● TASK INSTRUCTIONS:
The answer is every line in the data below that contains the word "button".
++++ SOURCE DATA ++++
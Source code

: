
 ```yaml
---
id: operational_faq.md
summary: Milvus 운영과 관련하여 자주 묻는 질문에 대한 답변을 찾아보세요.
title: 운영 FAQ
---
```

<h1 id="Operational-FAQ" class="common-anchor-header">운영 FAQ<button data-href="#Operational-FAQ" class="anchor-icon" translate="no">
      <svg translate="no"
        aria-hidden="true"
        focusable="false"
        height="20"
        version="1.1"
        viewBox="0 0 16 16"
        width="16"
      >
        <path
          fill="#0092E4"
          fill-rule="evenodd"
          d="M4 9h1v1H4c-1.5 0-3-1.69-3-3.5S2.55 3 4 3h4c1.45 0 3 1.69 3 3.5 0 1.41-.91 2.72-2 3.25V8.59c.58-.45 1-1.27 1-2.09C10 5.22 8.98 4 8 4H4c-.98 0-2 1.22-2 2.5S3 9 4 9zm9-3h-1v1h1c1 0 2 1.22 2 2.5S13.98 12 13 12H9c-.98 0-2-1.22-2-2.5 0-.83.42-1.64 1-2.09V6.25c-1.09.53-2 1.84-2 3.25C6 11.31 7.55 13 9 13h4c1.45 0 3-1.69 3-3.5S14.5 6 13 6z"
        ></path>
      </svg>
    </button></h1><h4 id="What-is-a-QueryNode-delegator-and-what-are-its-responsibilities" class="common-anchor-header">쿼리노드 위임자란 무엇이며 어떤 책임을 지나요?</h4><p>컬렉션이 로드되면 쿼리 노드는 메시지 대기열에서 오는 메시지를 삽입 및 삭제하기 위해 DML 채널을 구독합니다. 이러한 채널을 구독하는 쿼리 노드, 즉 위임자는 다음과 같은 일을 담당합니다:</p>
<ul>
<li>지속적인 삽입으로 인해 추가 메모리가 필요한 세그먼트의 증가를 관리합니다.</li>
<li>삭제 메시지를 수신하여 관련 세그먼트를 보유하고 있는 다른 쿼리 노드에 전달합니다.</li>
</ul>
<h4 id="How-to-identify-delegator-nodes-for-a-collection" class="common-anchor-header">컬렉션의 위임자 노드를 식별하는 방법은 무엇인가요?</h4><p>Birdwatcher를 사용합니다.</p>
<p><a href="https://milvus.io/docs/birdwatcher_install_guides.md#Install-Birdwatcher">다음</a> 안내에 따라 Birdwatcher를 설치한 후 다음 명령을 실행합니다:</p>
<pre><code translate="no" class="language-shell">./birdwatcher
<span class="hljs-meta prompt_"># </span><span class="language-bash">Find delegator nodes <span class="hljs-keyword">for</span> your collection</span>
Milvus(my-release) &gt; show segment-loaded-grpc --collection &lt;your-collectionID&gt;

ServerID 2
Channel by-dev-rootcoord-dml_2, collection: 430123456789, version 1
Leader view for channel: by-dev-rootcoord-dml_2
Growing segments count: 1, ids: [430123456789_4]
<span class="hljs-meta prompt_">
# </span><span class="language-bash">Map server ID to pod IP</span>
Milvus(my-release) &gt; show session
++++
● TASK OUTPUT:
<h1 id="Operational-FAQ" class="common-anchor-header">운영 FAQ<button data-href="#Operational-FAQ" class="anchor-icon" translate="no">
    </button></h1><h4 id="What-is-a-QueryNode-delegator-and-what-are-its-responsibilities" class="common-anchor-header">쿼리노드 위임자란 무엇이며 어떤 책임을 지나요?</h4><p>컬렉션이 로드되면 쿼리 노드는 메시지 대기열에서 오는 메시지를 삽입 및 삭제하기 위해 DML 채널을 구독합니다. 이러한 채널을 구독하는 쿼리 노드, 즉 위임자는 다음과 같은 일을 담당합니다:</p>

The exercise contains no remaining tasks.